Below are lines of data, and only some are wanted. Please repeat exactly those from the line that has "hieroglyphic." through the line that has "coming to light".
══ Data provided
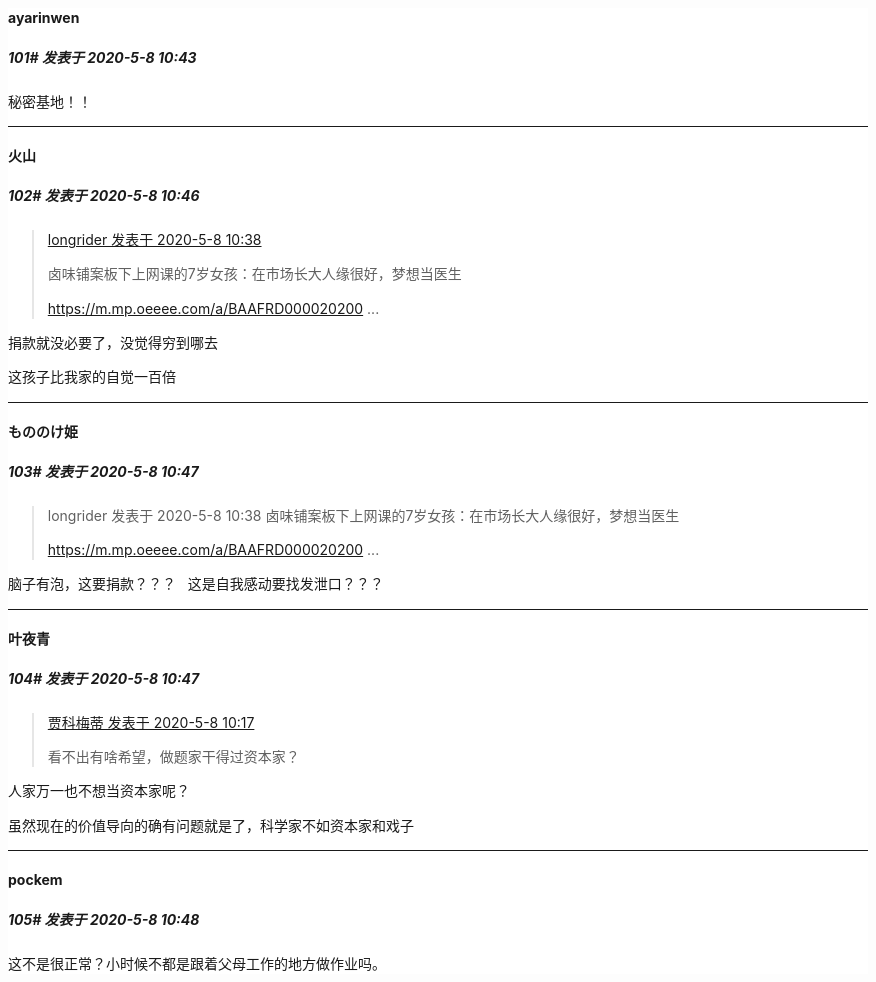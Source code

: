 ####  ayarinwen  
##### 101#       发表于 2020-5-8 10:43


秘密基地！！


-----

####  火山  
##### 102#       发表于 2020-5-8 10:46


<blockquote><a href="httphttps://bbs.saraba1st.com/2b/forum.php?mod=redirect&amp;goto=findpost&amp;pid=47341287&amp;ptid=1933289" target="_blank">longrider 发表于 2020-5-8 10:38</a>

卤味铺案板下上网课的7岁女孩：在市场长大人缘很好，梦想当医生

https://m.mp.oeeee.com/a/BAAFRD000020200 ...</blockquote>
捐款就没必要了，没觉得穷到哪去

这孩子比我家的自觉一百倍


-----

####  もののけ姫  
##### 103#       发表于 2020-5-8 10:47


<blockquote>longrider 发表于 2020-5-8 10:38
卤味铺案板下上网课的7岁女孩：在市场长大人缘很好，梦想当医生

https://m.mp.oeeee.com/a/BAAFRD000020200 ...</blockquote>
脑子有泡，这要捐款？？？   这是自我感动要找发泄口？？？


-----

####  叶夜青  
##### 104#       发表于 2020-5-8 10:47


<blockquote><a href="httphttps://bbs.saraba1st.com/2b/forum.php?mod=redirect&amp;goto=findpost&amp;pid=47341011&amp;ptid=1933289" target="_blank">贾科梅蒂 发表于 2020-5-8 10:17</a>

看不出有啥希望，做题家干得过资本家？</blockquote>
人家万一也不想当资本家呢？


虽然现在的价值导向的确有问题就是了，科学家不如资本家和戏子


-----

####  pockem  
##### 105#       发表于 2020-5-8 10:48


这不是很正常？小时候不都是跟着父母工作的地方做作业吗。
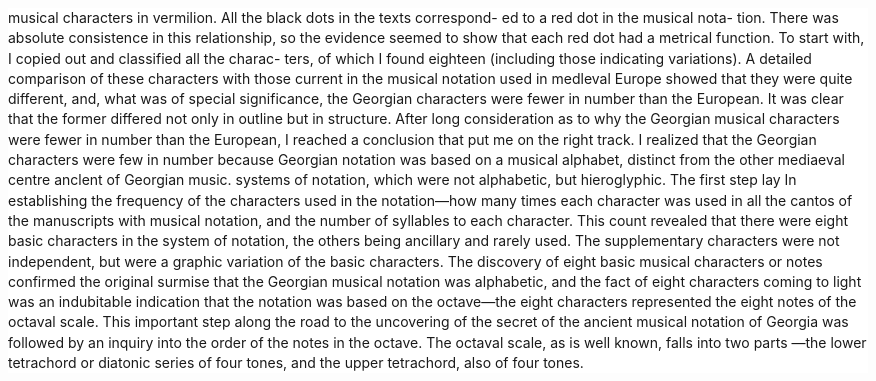 musical characters in vermilion. All 
the black dots in the texts correspond- 
ed to a red dot in the musical nota- 
tion. There was absolute consistence 
in this relationship, so the evidence 
seemed to show that each red dot had a metrical function. 
To start with, I copied out and classified all the charac- 
ters, of which I found eighteen (including those indicating 
variations). A detailed comparison of these characters 
with those current in the musical notation used in 
medleval Europe showed that they were quite different, 
and, what was of special significance, the Georgian 
characters were fewer in number than the European. It 
was clear that the former differed not only in outline 
but in structure. 
After long consideration as to why the Georgian musical 
characters were fewer in number than the European, 
I reached a conclusion that put me on the right track. 
I realized that the Georgian characters were few in 
number because Georgian notation was based on a 
musical alphabet, distinct from the other mediaeval 
centre anclent 
of Georgian music. 
systems of notation, which were not alphabetic, but 
hieroglyphic. 
The first step lay In establishing the frequency of the 
characters used in the notation—how many times each 
character was used in all the cantos of the manuscripts 
with musical notation, and the number of syllables to each 
character. 
This count revealed that there were eight basic 
characters in the system of notation, the others being 
ancillary and rarely used. The supplementary characters 
were not independent, but were a graphic variation of 
the basic characters. 
The discovery of eight basic musical characters or notes 
confirmed the original surmise that the Georgian musical 
notation was alphabetic, and the fact of eight characters 
coming to light was an indubitable indication that the 
notation was based on the octave—the eight characters 
represented the eight notes of the octaval scale. 
This important step along the road to the uncovering 
of the secret of the ancient musical notation of Georgia 
was followed by an inquiry into the order of the notes 
in the octave. 
The octaval scale, as is well known, falls into two parts 
—the lower tetrachord or diatonic series of four tones, 
and the upper tetrachord, also of four tones. 
  
  
  
   
 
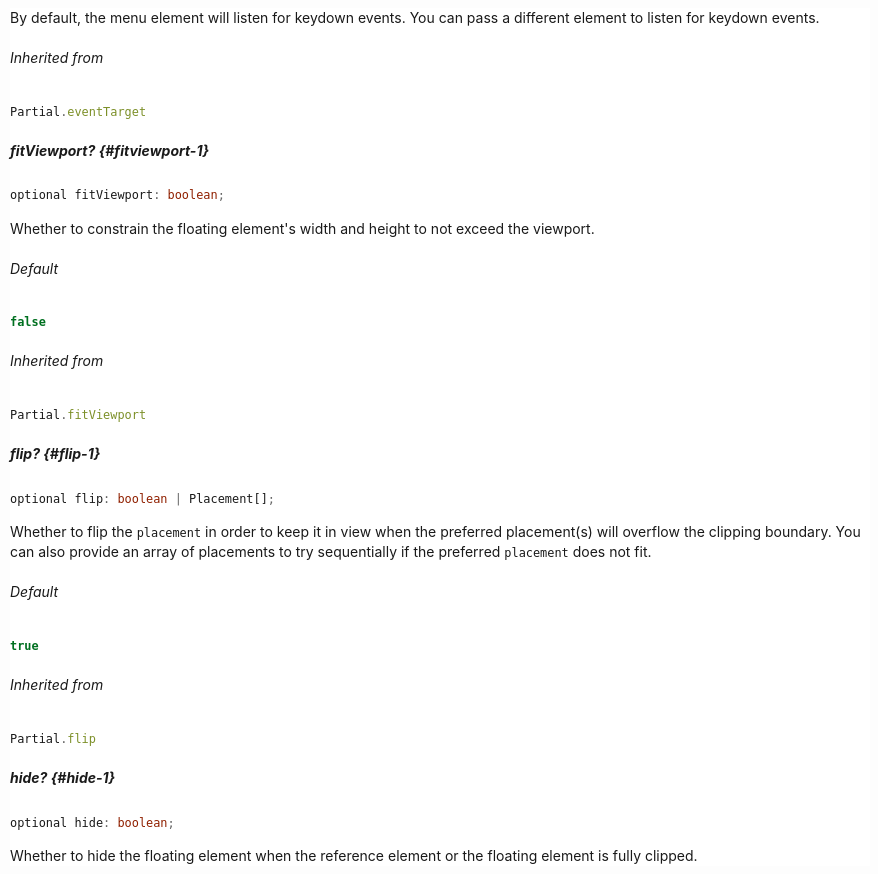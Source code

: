By default, the menu element will listen for keydown events. You can pass a
different element to listen for keydown events.

###### Inherited from

```ts
Partial.eventTarget
```

##### fitViewport? {#fitviewport-1}

```ts
optional fitViewport: boolean;
```

Whether to constrain the floating element's width and height to not exceed
the viewport.

###### Default

```ts
false
```

###### Inherited from

```ts
Partial.fitViewport
```

##### flip? {#flip-1}

```ts
optional flip: boolean | Placement[];
```

Whether to flip the `placement` in order to keep it in view when the
preferred placement(s) will overflow the clipping boundary. You can also
provide an array of placements to try sequentially if the preferred
`placement` does not fit.

###### Default

```ts
true
```

###### Inherited from

```ts
Partial.flip
```

##### hide? {#hide-1}

```ts
optional hide: boolean;
```

Whether to hide the floating element when the reference element or the
floating element is fully clipped.
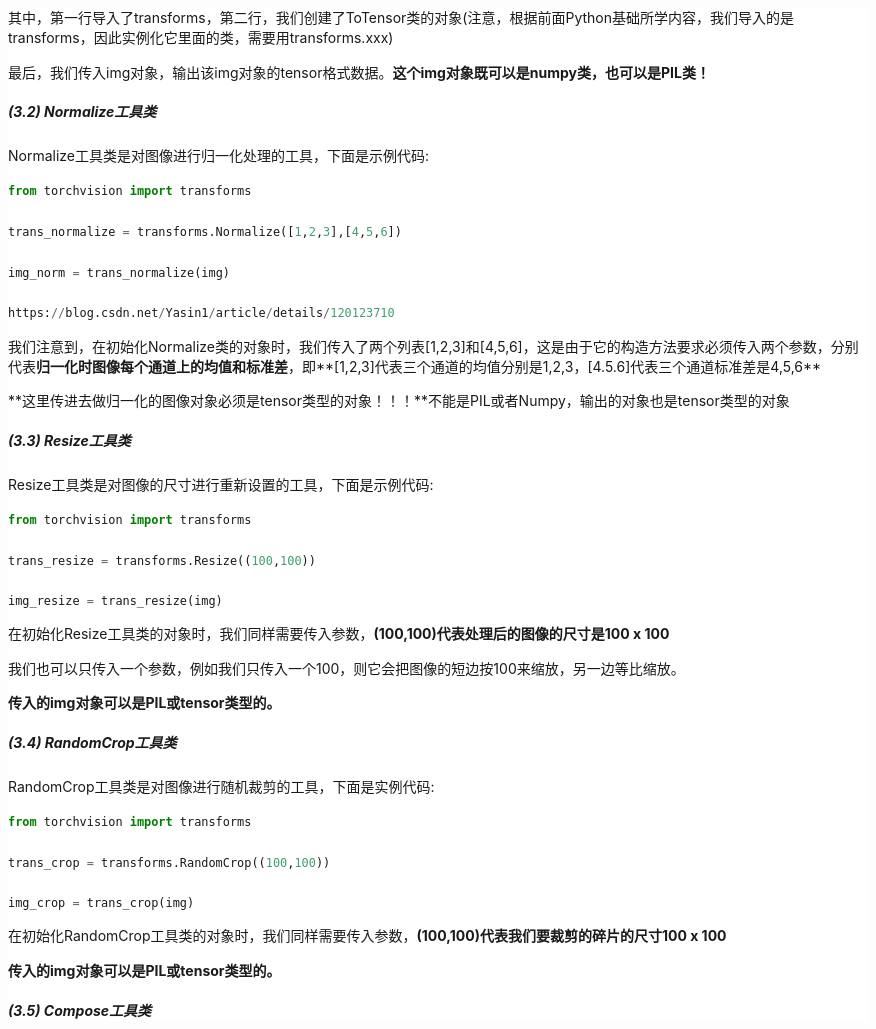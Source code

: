 其中，第一行导入了transforms，第二行，我们创建了ToTensor类的对象(注意，根据前面Python基础所学内容，我们导入的是transforms，因此实例化它里面的类，需要用transforms.xxx)

最后，我们传入img对象，输出该img对象的tensor格式数据。**这个img对象既可以是numpy类，也可以是PIL类！**

##### (3.2) Normalize工具类

Normalize工具类是对图像进行归一化处理的工具，下面是示例代码:

```python
from torchvision import transforms

trans_normalize = transforms.Normalize([1,2,3],[4,5,6])

img_norm = trans_normalize(img)

https://blog.csdn.net/Yasin1/article/details/120123710
```

我们注意到，在初始化Normalize类的对象时，我们传入了两个列表[1,2,3]和[4,5,6]，这是由于它的构造方法要求必须传入两个参数，分别代表**归一化时图像每个通道上的均值和标准差**，即**[1,2,3]代表三个通道的均值分别是1,2,3，[4.5.6]代表三个通道标准差是4,5,6**

**这里传进去做归一化的图像对象必须是tensor类型的对象！！！**不能是PIL或者Numpy，输出的对象也是tensor类型的对象

##### (3.3) Resize工具类

Resize工具类是对图像的尺寸进行重新设置的工具，下面是示例代码:

```python
from torchvision import transforms

trans_resize = transforms.Resize((100,100))

img_resize = trans_resize(img)
```

在初始化Resize工具类的对象时，我们同样需要传入参数，**(100,100)代表处理后的图像的尺寸是100 x 100**

我们也可以只传入一个参数，例如我们只传入一个100，则它会把图像的短边按100来缩放，另一边等比缩放。

**传入的img对象可以是PIL或tensor类型的。**

##### (3.4) RandomCrop工具类

RandomCrop工具类是对图像进行随机裁剪的工具，下面是实例代码:

```python
from torchvision import transforms

trans_crop = transforms.RandomCrop((100,100))

img_crop = trans_crop(img)
```

在初始化RandomCrop工具类的对象时，我们同样需要传入参数，**(100,100)代表我们要裁剪的碎片的尺寸100 x 100**

**传入的img对象可以是PIL或tensor类型的。**

##### (3.5) Compose工具类


[数据集]: https://pytorch.org/vision/0.8/datasets.html	"pytorch数据集网站"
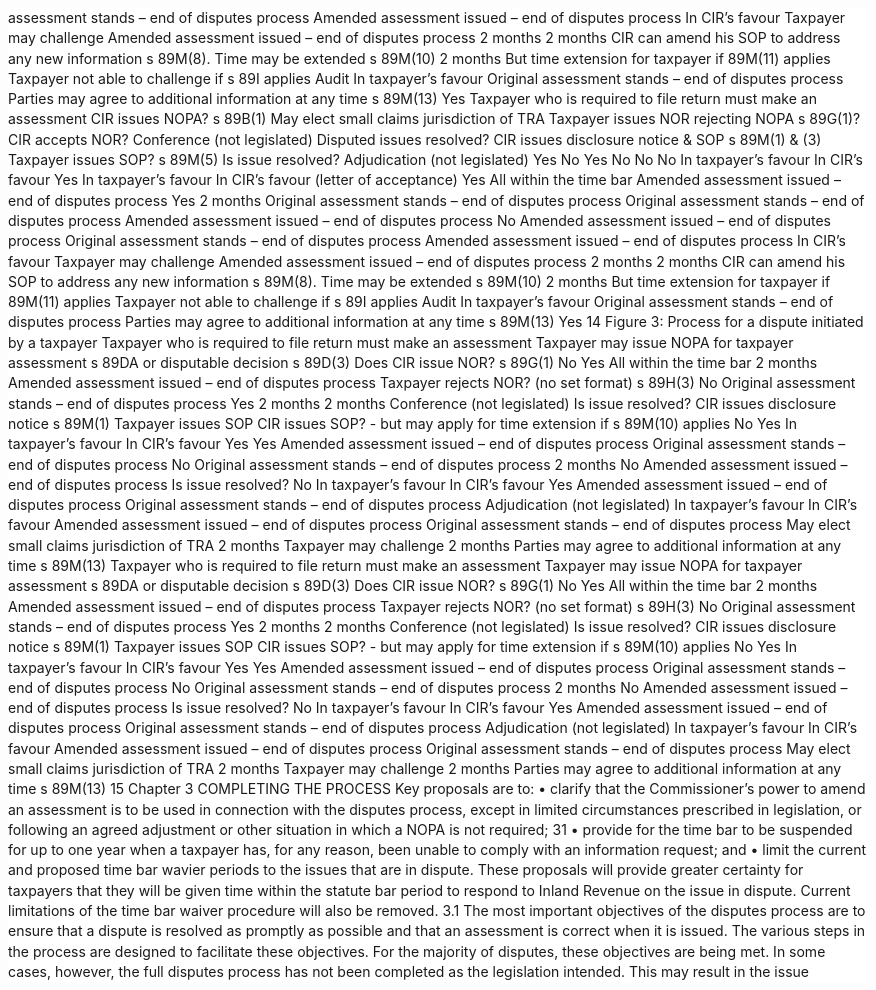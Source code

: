 assessment stands – end of disputes process Amended assessment issued – end of disputes process In CIR’s favour Taxpayer may challenge Amended assessment issued – end of disputes process 2 months 2 months CIR can amend his SOP to address any new information s 89M(8). Time may be extended s 89M(10) 2 months But time extension for taxpayer if 89M(11) applies Taxpayer not able to challenge if s 89I applies Audit In taxpayer’s favour Original assessment stands – end of disputes process Parties may agree to additional information at any time s 89M(13) Yes Taxpayer who is required to file return must make an assessment CIR issues NOPA? s 89B(1) May elect small claims jurisdiction of TRA Taxpayer issues NOR rejecting NOPA s 89G(1)? CIR accepts NOR? Conference (not legislated) Disputed issues resolved? CIR issues disclosure notice & SOP s 89M(1) & (3) Taxpayer issues SOP? s 89M(5) Is issue resolved? Adjudication (not legislated) Yes No Yes No No No In taxpayer’s favour In CIR’s favour Yes In taxpayer’s favour In CIR’s favour (letter of acceptance) Yes All within the time bar Amended assessment issued – end of disputes process Yes 2 months Original assessment stands – end of disputes process Original assessment stands – end of disputes process Amended assessment issued – end of disputes process No Amended assessment issued – end of disputes process Original assessment stands – end of disputes process Amended assessment issued – end of disputes process In CIR’s favour Taxpayer may challenge Amended assessment issued – end of disputes process 2 months 2 months CIR can amend his SOP to address any new information s 89M(8). Time may be extended s 89M(10) 2 months But time extension for taxpayer if 89M(11) applies Taxpayer not able to challenge if s 89I applies Audit In taxpayer’s favour Original assessment stands – end of disputes process Parties may agree to additional information at any time s 89M(13) Yes 14 Figure 3: Process for a dispute initiated by a taxpayer Taxpayer who is required to file return must make an assessment Taxpayer may issue NOPA for taxpayer assessment s 89DA or disputable decision s 89D(3) Does CIR issue NOR? s 89G(1) No Yes All within the time bar 2 months Amended assessment issued – end of disputes process Taxpayer rejects NOR? (no set format) s 89H(3) No Original assessment stands – end of disputes process Yes 2 months 2 months Conference (not legislated) Is issue resolved? CIR issues disclosure notice s 89M(1) Taxpayer issues SOP CIR issues SOP? - but may apply for time extension if s 89M(10) applies No Yes In taxpayer’s favour In CIR’s favour Yes Yes Amended assessment issued – end of disputes process Original assessment stands – end of disputes process No Original assessment stands – end of disputes process 2 months No Amended assessment issued – end of disputes process Is issue resolved? No In taxpayer’s favour In CIR’s favour Yes Amended assessment issued – end of disputes process Original assessment stands – end of disputes process Adjudication (not legislated) In taxpayer’s favour In CIR’s favour Amended assessment issued – end of disputes process Original assessment stands – end of disputes process May elect small claims jurisdiction of TRA 2 months Taxpayer may challenge 2 months Parties may agree to additional information at any time s 89M(13) Taxpayer who is required to file return must make an assessment Taxpayer may issue NOPA for taxpayer assessment s 89DA or disputable decision s 89D(3) Does CIR issue NOR? s 89G(1) No Yes All within the time bar 2 months Amended assessment issued – end of disputes process Taxpayer rejects NOR? (no set format) s 89H(3) No Original assessment stands – end of disputes process Yes 2 months 2 months Conference (not legislated) Is issue resolved? CIR issues disclosure notice s 89M(1) Taxpayer issues SOP CIR issues SOP? - but may apply for time extension if s 89M(10) applies No Yes In taxpayer’s favour In CIR’s favour Yes Yes Amended assessment issued – end of disputes process Original assessment stands – end of disputes process No Original assessment stands – end of disputes process 2 months No Amended assessment issued – end of disputes process Is issue resolved? No In taxpayer’s favour In CIR’s favour Yes Amended assessment issued – end of disputes process Original assessment stands – end of disputes process Adjudication (not legislated) In taxpayer’s favour In CIR’s favour Amended assessment issued – end of disputes process Original assessment stands – end of disputes process May elect small claims jurisdiction of TRA 2 months Taxpayer may challenge 2 months Parties may agree to additional information at any time s 89M(13) 15 Chapter 3 COMPLETING THE PROCESS Key proposals are to: • clarify that the Commissioner’s power to amend an assessment is to be used in connection with the disputes process, except in limited circumstances prescribed in legislation, or following an agreed adjustment or other situation in which a NOPA is not required; 31 • provide for the time bar to be suspended for up to one year when a taxpayer has, for any reason, been unable to comply with an information request; and • limit the current and proposed time bar wavier periods to the issues that are in dispute. These proposals will provide greater certainty for taxpayers that they will be given time within the statute bar period to respond to Inland Revenue on the issue in dispute. Current limitations of the time bar waiver procedure will also be removed. 3.1 The most important objectives of the disputes process are to ensure that a dispute is resolved as promptly as possible and that an assessment is correct when it is issued. The various steps in the process are designed to facilitate these objectives. For the majority of disputes, these objectives are being met. In some cases, however, the full disputes process has not been completed as the legislation intended. This may result in the issue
════
### Written solution
hieroglyphic. 
The first step lay In establishing the frequency of the 
characters used in the notation—how many times each 
character was used in all the cantos of the manuscripts 
with musical notation, and the number of syllables to each 
character. 
This count revealed that there were eight basic 
characters in the system of notation, the others being 
ancillary and rarely used. The supplementary characters 
were not independent, but were a graphic variation of 
the basic characters. 
The discovery of eight basic musical characters or notes 
confirmed the original surmise that the Georgian musical 
notation was alphabetic, and the fact of eight characters 
coming to light was an indubitable indication that the 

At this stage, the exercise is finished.